Explicit formulas for $\operatorname{Re}(z^n)$ and $\operatorname{Im}(z^n)$

Question

I'm looking for a closed formula for the real and imaginary part of $z^n = (u + iv)^n$.

We have

$$\operatorname{Re}(z^{n+1}) = u\operatorname{Re}(z^{n}) - v\operatorname{Im}(z^{n})$$

$$\operatorname{Im}(z^{n+1}) = v\operatorname{Re}(z^{n}) + u\operatorname{Im}(z^{n})$$

For $n = 1,2,3,4,5$ we have

\begin{array}{|c|l|l|} \hline z^n & \operatorname{Re}(z^n) & \operatorname{Im}(z^n) \\ \hline z^1 & u & v\\ \hline z^2 & u^2 - v^2 & 2vu \\ \hline z^3 & u^3 - 3uv^2 & -v^3 + 3vu^2 \\ \hline z^4 & u^4 - 6u^2v^2 + v^4 & 4vu(u^2 - v^2) \\ \hline z^5 & u^5 - 10u^3v^2 + 5uv^4 & v^5 -10v^3u^2 + 5vu^4\\ \hline \end{array}

I'm having a hard time to figure out what the explicit formulas for $\operatorname{Re}(z^n)$ and $\operatorname{Im}(z^n)$ do look like.

Answer 1

Using the binomial formula $$\boxed{(x+y)^n = \sum_{k=0}^n \binom{n}{k}x^{n-k}{y^k} = \sum_{k=0}^n \binom{n}{k}y^{n-k}x^k}$$ one can yield an analytic expression for $z^n = (u+iv)^n$, letting $x=u$ and $y=iv$. Then, we yield :

$$(u+iv)^n = \sum_{k=0}^n \binom{n}{k}u^{n-k}(iv)^k = \sum_{k=0}^n \binom{n}{k}u^{n-k}i^kv^k$$

Now, depending on whether $k$ is odd or even, can you make a conclusion and derive an explicit formula for $\Re\{z^n\}$ and $\Im\{z^n\}$ ?

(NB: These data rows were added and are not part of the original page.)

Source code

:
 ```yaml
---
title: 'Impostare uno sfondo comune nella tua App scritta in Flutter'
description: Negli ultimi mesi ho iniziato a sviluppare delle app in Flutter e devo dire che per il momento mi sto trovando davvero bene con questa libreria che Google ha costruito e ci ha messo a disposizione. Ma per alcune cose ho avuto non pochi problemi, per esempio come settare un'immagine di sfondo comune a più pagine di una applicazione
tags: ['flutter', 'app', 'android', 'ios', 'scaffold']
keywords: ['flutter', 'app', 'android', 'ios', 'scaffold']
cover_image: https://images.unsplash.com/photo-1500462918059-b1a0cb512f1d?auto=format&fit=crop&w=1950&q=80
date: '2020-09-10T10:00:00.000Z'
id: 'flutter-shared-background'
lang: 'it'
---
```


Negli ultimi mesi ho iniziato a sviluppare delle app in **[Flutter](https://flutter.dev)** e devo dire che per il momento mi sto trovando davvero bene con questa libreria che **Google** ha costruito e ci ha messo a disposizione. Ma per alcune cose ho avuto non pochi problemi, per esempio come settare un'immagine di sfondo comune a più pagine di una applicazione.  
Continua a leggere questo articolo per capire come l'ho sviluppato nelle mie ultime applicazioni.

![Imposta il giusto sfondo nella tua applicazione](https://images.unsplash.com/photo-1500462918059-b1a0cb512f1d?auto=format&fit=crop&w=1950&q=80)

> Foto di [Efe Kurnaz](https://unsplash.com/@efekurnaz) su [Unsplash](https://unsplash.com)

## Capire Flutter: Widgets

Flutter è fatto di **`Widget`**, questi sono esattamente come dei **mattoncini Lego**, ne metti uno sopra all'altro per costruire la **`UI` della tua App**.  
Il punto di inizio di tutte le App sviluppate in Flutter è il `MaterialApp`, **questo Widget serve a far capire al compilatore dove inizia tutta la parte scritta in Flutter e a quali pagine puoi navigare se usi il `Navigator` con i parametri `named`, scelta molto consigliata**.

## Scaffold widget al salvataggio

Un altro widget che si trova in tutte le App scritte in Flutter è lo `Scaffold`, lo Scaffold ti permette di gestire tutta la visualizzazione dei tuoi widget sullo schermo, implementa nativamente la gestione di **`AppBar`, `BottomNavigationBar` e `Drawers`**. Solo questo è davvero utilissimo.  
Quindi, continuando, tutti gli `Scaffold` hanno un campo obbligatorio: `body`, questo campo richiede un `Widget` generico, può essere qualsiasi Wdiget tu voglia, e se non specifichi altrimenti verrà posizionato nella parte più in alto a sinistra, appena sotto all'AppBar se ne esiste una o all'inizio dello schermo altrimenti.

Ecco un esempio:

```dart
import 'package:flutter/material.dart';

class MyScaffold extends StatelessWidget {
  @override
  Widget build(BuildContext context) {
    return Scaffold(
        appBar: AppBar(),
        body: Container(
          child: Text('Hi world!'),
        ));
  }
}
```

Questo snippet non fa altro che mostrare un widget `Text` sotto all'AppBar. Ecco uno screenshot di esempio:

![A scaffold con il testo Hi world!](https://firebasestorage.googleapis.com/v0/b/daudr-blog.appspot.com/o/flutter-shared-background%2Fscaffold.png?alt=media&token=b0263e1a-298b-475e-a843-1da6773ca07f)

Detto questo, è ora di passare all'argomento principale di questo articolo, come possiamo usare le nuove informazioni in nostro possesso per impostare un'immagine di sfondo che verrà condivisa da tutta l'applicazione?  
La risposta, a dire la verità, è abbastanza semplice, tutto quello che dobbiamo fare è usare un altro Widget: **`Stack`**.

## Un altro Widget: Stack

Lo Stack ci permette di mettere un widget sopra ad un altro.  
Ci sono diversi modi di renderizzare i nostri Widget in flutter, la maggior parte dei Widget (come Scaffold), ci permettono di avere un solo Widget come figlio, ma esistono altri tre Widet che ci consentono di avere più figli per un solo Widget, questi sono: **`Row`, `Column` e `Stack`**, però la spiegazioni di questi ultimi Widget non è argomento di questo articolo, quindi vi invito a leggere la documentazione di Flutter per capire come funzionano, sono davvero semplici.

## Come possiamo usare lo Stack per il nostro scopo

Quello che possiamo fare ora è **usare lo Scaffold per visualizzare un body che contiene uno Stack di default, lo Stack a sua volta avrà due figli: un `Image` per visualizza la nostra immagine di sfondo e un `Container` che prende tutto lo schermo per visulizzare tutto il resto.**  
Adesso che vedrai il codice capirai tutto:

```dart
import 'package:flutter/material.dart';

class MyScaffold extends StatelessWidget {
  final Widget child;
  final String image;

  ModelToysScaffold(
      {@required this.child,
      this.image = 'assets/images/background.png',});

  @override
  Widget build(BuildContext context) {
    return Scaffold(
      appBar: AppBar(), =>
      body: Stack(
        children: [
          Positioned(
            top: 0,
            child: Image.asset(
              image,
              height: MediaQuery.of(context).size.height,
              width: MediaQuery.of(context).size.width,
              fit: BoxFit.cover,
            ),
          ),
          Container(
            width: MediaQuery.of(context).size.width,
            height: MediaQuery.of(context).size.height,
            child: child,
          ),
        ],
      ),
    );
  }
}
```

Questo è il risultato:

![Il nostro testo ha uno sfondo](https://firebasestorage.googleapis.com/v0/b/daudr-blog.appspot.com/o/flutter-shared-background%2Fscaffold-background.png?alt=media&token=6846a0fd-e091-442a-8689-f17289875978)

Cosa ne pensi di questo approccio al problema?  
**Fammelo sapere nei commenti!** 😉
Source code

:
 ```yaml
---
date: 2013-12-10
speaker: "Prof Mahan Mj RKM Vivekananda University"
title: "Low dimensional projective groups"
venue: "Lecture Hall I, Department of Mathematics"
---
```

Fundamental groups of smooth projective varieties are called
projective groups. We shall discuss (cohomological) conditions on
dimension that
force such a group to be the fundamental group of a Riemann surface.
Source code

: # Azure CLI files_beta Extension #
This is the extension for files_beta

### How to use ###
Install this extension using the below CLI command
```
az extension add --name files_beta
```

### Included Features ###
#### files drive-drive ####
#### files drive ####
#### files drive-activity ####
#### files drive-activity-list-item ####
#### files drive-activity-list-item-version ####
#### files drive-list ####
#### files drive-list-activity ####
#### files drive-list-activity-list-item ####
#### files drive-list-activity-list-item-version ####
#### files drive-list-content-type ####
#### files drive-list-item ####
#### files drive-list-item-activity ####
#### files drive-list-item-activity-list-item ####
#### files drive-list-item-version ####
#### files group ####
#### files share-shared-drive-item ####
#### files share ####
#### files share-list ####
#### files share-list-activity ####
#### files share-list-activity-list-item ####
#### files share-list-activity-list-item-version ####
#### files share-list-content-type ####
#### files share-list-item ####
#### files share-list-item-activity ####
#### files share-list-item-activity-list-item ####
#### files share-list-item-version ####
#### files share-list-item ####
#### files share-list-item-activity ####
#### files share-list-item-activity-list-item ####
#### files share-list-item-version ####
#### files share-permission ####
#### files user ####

Note : Don't care about the binomial coefficient, it's just a constant.

Answer 2

Use the binomial formula to expand $\left(u+iv\right)^n$. Now, the real terms are precisely the ones where the power of $iv$ is even, and the imaginary terms are precisely the ones where the power of $iv$ is odd. Explicitly, $$\left(u+iv\right)^n = \sum_{r=0}^n {n\choose r}\left(iv\right)^n u^{n-r},$$ so $$\textrm{Re}\left(z^n\right) = \sum_{r=0}^{\lfloor\frac{n}{2}\rfloor}{n \choose 2r}\left(-1\right)^r v^{2r} u^{n-2r}$$ and $$\textrm{Im}\left(z^n\right) = \sum_{r=1}^{\lfloor\frac{n+1}{2}\rfloor}{n \choose 2r-1}\left(-1\right)^{r-1} v^{2r-1} u^{n-2r+1}.$$